Repertoire dynamics in a transnational cultural sphere


The activities of this research group focus on the repertoire dynamics of Romani speakers in the highly pluralistic settings of the cultural sphere of South-Eastern and Central Europe. The research covers a series of case studies on repertoire dynamics among Romani speakers with a focus on functionality, language transmission, and speakers’ attitudes towards their linguistic varieties. This involves language maintenance, shift, and loss among Romani communities and individual Roma under consideration of their respective social and spatial mobility. This approach targets not only the ‘indigenous’ Central dialects and the later arrived Vlax dialects of Romani as well as the other languages of the area, but also the multitude of Romani varieties of recent immigrants as well as the languages of their countries of origin. Special attention will be paid to migration, separation and contact as consequences of the radical political changes of the twentieth century. Emigration from the geographical area is treated as a secondary aspect in cooperation with the other sub-projects. Of particular interest is the question how rural and urban local settings in their interregional and historical contexts shape language repertoires and, consequently, individual and collective plural identities.

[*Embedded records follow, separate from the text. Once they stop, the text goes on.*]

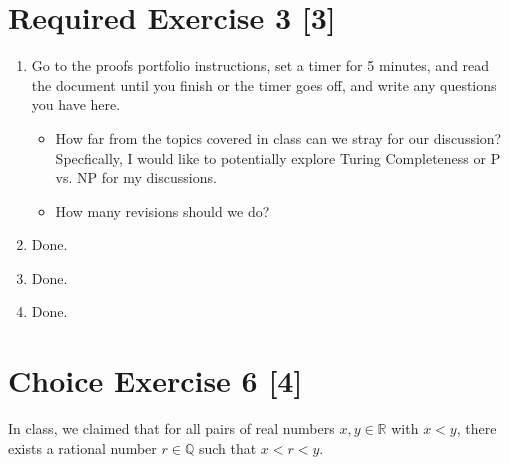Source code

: \documentclass{article}
\begin{document}
\section*{Required Exercise 3 [3]}
\begin{enumerate}
    \item {
        Go to the proofs portfolio instructions, set a timer for 5 minutes, and read the document until you finish or the timer goes off, and write any questions you have here.
        \begin{itemize}
            \item {
                How far from the topics covered in class can we stray for our discussion?
                Specfically, I would like to potentially explore Turing Completeness 
                or P vs. NP for my discussions. 
            }

            \item{
                How many revisions should we do? 
            }
        \end{itemize}
    }

    \item {
        Done.
    }

    \item {
        Done.
    }

    \item {
        Done.
    }
\end{enumerate}

\section*{Choice Exercise 6 [4]}

In class, we claimed that for all pairs of real numbers \(x, y \in \mathbb{R}\)
with \(x < y\), there exists a rational number \(r \in \mathbb{Q}\) such that \(x<r<y\).
\end{document}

Coordinated by the Plurilingualism Research Unit at Graz University (Dr Zuzana Bodnarova), this group includes staff from the Seminar of Romani Studies at Charles University Prague (Dr Pavel Kubanik) and the Budapest-based Research Institute for Linguistics (Dr Marton Balo).


Dieter W. HALWACHS, sociolinguist at the University of Graz, is head of the Plurilingualism Research Unit at treffpunkt sprachen, the university’s language centre. The research unit is designed as a sociopolitical project based in sociolinguistics which aims for social cohesion, human rights and a politics of plurality. He works as an expert consultant and coordinator for the Council of Europe, the European Union, UNESCO and others and has coordinated various projects on minority languages and cultures, first of all Romani. His research interests include language politics, minority linguistics, endangered languages, language contact.


Zuzana BODNÁROVÁ, senior research assistant at the Plurilingual Research Unit of treffpunkt sprachen, the language centre of the University of Graz. She has participated in several Romani-related projects at the Charles University in Prague, the University of Helsinki and the University of Manchester that involved field research in Romani communities in various countries of Central Europe and the Balkans. Her research interests include sociolinguistics, language contact, dialectology, Romani linguistics with a focus on the Romani varieties in contact with Hungarian.

Márton A. BALÓ

Márton A. BALÓ, research fellow (Research Institute for Linguistics, Eötvös Loránd Research Network, Budapest, Hungary), senior lecturer (Theoretical Linguistics Department, Faculty of Humanities, Eötvös Loránd University, Budapest, Hungary). His current research interests include documentary linguistics, multilingualism in rural settings, the Sinti dialect in Hungary, and the role of the Romani language in the construction of Romani identity. In addition to these, he has worked on variation in Romani morphology and the phonology of Romani. He is also interested in the grammar of Hungarian and Yiddish.


Pavel KUBANÍK is Assistant Professor in Romani Studies at Charles University, Prague. He combines his interests in sociolinguistics and linguistic anthropology with extensive fieldwork, especially among Roma in the Czech Republic and Slovakia. His research focuses on language socialization in Romani families, language maintenance, and shift.


Jakob A. P. WIEDNER, a linguist specialised in discourse analysis and sociolinguistics works at the Plurilingualism Research Unit at the language centre treffpunkt sprachen University of Graz as a post-doctoral assistant. His main objectives are the development and implementation of Romani-related linguistic projects and administration and development of IT solutions for research projects and the dissemination of research results. He is interested in researching language-related discourses in a wider societal context and language contact phenomena and implementing software solutions for processing human language.


Chiara TRIBULATO holds a PhD in Cultural Anthropology from the University of Padua where she defended her thesis on the identity dynamics of Sinti within the world of Italian funfairs. In 2019-2020, she worked as a researcher at the Plurilingualism Research Unit of treffpunkt sprachen, the language centre of the University of Graz. She conducted long-term fieldwork among Sicilian funfair workers and among Lombard Sinti in the regions of Veneto, Emilia-Romagna and Lombardy. Her research interests include Romani culture, Romani sociolinguistics and the identity construction of peripatetic communities.